- **Problem statement**
Copy each line below in which the string "svém" appears.
________________________
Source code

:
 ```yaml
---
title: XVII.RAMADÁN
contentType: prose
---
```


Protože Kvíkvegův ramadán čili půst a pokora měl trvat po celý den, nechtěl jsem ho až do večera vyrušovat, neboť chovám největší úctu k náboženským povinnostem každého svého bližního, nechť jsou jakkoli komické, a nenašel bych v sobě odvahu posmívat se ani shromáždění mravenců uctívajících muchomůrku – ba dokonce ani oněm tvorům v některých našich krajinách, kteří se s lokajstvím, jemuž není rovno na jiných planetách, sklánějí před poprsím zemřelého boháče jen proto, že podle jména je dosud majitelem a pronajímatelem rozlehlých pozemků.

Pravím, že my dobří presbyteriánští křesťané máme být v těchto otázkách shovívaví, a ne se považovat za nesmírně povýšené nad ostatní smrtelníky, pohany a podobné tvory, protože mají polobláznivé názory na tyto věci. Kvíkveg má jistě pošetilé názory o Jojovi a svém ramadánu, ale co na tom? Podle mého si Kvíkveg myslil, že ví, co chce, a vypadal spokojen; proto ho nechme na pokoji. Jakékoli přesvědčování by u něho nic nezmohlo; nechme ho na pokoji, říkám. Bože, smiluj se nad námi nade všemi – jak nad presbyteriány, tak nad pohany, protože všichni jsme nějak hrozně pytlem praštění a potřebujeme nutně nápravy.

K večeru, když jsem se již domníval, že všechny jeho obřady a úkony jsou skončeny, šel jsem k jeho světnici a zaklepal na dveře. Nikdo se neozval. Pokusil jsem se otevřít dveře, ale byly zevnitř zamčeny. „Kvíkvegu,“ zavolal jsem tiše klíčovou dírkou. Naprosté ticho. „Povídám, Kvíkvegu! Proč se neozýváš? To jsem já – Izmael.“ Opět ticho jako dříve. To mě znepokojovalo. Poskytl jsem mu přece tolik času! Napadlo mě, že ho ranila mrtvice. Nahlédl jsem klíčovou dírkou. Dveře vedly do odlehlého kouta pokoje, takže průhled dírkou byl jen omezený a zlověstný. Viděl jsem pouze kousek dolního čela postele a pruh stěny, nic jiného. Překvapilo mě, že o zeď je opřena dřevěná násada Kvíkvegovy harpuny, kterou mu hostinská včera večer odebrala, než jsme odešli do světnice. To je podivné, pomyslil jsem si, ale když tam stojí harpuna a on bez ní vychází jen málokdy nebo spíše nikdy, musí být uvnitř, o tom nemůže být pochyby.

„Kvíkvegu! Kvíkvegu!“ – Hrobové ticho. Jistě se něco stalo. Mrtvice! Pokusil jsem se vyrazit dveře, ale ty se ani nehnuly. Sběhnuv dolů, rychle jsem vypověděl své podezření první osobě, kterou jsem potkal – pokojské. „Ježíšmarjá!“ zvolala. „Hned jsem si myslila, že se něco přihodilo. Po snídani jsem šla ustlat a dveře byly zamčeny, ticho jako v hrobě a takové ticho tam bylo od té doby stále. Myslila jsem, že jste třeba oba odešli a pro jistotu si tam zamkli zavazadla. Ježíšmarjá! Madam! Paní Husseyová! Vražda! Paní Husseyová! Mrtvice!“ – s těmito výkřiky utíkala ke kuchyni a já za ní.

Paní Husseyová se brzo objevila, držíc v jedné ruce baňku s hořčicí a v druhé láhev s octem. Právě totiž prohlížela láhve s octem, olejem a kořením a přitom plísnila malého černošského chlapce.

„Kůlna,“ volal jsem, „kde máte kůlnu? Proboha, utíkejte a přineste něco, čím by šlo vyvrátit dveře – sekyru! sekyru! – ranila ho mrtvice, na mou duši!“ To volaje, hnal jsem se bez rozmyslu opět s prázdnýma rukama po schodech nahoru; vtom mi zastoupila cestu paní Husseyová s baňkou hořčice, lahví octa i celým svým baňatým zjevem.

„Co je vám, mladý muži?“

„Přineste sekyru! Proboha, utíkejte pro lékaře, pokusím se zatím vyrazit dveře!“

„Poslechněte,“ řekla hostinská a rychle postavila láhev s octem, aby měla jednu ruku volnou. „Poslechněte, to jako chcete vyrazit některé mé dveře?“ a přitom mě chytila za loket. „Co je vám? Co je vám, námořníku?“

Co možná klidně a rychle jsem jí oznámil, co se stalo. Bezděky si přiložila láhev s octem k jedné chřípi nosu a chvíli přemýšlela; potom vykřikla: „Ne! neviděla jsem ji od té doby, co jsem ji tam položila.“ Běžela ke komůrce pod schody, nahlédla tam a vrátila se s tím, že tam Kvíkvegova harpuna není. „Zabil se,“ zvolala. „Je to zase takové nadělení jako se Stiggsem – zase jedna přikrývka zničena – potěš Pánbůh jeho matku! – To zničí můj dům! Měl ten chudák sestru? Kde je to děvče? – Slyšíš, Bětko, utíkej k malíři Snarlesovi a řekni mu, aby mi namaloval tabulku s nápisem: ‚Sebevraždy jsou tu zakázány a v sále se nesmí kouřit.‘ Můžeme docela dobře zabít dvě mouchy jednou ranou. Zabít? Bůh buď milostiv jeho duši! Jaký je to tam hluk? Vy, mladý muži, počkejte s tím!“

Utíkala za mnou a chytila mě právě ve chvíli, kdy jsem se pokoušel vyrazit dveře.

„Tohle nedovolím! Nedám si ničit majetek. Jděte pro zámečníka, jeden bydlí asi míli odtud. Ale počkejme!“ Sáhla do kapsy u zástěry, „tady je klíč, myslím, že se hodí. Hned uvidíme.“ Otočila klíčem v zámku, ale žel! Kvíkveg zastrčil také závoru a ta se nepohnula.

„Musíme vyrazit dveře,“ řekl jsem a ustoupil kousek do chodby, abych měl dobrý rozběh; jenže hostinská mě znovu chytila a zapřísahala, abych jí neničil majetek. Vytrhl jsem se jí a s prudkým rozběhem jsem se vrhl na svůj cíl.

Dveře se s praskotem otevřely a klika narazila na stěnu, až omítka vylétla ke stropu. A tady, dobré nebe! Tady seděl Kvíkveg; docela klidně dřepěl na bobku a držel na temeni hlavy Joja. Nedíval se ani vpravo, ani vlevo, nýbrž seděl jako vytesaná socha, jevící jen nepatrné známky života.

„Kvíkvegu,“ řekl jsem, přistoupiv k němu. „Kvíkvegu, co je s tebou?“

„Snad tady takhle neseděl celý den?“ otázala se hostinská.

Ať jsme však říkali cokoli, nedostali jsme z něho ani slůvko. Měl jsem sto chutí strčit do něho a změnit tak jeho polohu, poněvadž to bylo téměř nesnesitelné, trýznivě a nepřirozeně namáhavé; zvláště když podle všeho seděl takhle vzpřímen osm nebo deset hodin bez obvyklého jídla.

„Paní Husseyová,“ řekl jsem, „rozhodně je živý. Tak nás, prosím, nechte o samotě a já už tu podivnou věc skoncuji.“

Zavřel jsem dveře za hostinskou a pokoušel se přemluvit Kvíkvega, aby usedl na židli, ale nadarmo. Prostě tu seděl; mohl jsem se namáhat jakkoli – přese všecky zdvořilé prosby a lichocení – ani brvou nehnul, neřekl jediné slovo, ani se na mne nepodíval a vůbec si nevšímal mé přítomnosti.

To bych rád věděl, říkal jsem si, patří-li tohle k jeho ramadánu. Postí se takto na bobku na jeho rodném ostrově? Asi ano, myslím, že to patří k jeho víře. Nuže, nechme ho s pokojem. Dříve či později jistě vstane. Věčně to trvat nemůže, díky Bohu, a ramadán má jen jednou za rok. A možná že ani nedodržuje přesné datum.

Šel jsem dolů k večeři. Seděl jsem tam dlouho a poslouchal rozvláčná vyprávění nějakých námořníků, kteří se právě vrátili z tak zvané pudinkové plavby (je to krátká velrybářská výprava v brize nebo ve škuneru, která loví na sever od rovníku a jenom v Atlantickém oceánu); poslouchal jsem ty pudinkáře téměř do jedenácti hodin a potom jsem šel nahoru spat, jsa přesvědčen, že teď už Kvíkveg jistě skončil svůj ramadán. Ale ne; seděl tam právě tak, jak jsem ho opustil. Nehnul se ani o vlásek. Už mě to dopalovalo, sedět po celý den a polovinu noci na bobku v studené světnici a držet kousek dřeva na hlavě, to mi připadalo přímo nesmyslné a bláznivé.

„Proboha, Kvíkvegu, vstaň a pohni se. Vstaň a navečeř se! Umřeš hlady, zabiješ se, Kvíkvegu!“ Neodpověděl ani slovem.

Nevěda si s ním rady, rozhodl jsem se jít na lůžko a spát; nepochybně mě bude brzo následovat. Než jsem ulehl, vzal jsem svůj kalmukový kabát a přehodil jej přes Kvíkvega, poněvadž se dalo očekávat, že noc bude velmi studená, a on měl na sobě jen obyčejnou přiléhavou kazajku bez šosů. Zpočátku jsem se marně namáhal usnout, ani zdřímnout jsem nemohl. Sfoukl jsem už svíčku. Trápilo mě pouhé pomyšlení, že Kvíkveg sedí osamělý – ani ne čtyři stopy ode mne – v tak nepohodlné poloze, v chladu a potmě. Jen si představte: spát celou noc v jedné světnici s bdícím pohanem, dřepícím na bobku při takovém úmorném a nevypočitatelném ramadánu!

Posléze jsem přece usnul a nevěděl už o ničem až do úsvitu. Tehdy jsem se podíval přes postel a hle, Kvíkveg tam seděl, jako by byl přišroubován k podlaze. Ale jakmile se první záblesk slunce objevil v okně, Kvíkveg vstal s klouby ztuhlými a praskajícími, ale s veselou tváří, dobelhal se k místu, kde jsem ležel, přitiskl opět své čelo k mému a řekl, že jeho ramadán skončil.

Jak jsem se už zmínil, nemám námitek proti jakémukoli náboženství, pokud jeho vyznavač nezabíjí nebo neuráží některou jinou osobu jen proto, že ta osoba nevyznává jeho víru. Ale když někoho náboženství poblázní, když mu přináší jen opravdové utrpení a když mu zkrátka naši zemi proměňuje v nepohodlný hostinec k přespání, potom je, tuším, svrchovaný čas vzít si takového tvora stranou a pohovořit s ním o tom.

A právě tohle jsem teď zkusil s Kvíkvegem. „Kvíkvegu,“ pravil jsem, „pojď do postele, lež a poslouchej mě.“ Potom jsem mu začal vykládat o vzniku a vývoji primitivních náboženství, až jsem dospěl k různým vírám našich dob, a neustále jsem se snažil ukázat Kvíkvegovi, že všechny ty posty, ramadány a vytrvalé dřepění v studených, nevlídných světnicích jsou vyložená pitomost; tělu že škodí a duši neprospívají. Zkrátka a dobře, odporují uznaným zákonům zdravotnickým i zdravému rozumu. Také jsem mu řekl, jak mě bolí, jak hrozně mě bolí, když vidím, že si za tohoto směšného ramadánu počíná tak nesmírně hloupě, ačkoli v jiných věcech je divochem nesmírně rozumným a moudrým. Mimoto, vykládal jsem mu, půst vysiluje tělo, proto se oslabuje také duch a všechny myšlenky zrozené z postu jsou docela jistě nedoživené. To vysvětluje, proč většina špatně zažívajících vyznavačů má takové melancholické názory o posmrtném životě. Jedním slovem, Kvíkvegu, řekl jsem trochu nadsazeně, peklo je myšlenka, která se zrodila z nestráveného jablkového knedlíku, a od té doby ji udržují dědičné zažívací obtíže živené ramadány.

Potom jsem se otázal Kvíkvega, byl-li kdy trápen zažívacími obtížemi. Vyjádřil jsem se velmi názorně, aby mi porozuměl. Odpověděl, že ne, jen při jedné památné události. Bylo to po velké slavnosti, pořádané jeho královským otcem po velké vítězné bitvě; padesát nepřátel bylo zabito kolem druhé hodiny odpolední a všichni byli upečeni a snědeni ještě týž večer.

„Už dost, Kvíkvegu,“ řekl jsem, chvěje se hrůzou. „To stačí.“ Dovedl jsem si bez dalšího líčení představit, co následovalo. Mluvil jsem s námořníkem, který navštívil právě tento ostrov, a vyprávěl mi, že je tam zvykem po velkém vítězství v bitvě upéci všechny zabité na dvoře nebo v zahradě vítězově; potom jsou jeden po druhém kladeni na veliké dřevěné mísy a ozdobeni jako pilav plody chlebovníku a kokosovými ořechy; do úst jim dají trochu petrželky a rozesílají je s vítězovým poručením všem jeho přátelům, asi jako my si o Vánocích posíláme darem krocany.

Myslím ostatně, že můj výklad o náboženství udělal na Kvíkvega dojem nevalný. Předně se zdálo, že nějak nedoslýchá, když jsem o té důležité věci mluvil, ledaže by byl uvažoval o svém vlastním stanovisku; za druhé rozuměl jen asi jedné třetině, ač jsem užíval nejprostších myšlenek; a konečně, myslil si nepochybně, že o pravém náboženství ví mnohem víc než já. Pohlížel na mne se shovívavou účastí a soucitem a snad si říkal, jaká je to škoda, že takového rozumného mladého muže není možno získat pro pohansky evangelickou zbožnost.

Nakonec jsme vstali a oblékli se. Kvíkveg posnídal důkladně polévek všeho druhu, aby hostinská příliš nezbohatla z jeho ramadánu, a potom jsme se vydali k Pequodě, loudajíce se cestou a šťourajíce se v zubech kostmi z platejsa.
________________________
- **Your solution**
Pravím, že my dobří presbyteriánští křesťané máme být v těchto otázkách shovívaví, a ne se považovat za nesmírně povýšené nad ostatní smrtelníky, pohany a podobné tvory, protože mají polobláznivé názory na tyto věci. Kvíkveg má jistě pošetilé názory o Jojovi a svém ramadánu, ale co na tom? Podle mého si Kvíkveg myslil, že ví, co chce, a vypadal spokojen; proto ho nechme na pokoji. Jakékoli přesvědčování by u něho nic nezmohlo; nechme ho na pokoji, říkám. Bože, smiluj se nad námi nade všemi – jak nad presbyteriány, tak nad pohany, protože všichni jsme nějak hrozně pytlem praštění a potřebujeme nutně nápravy.
Myslím ostatně, že můj výklad o náboženství udělal na Kvíkvega dojem nevalný. Předně se zdálo, že nějak nedoslýchá, když jsem o té důležité věci mluvil, ledaže by byl uvažoval o svém vlastním stanovisku; za druhé rozuměl jen asi jedné třetině, ač jsem užíval nejprostších myšlenek; a konečně, myslil si nepochybně, že o pravém náboženství ví mnohem víc než já. Pohlížel na mne se shovívavou účastí a soucitem a snad si říkal, jaká je to škoda, že takového rozumného mladého muže není možno získat pro pohansky evangelickou zbožnost.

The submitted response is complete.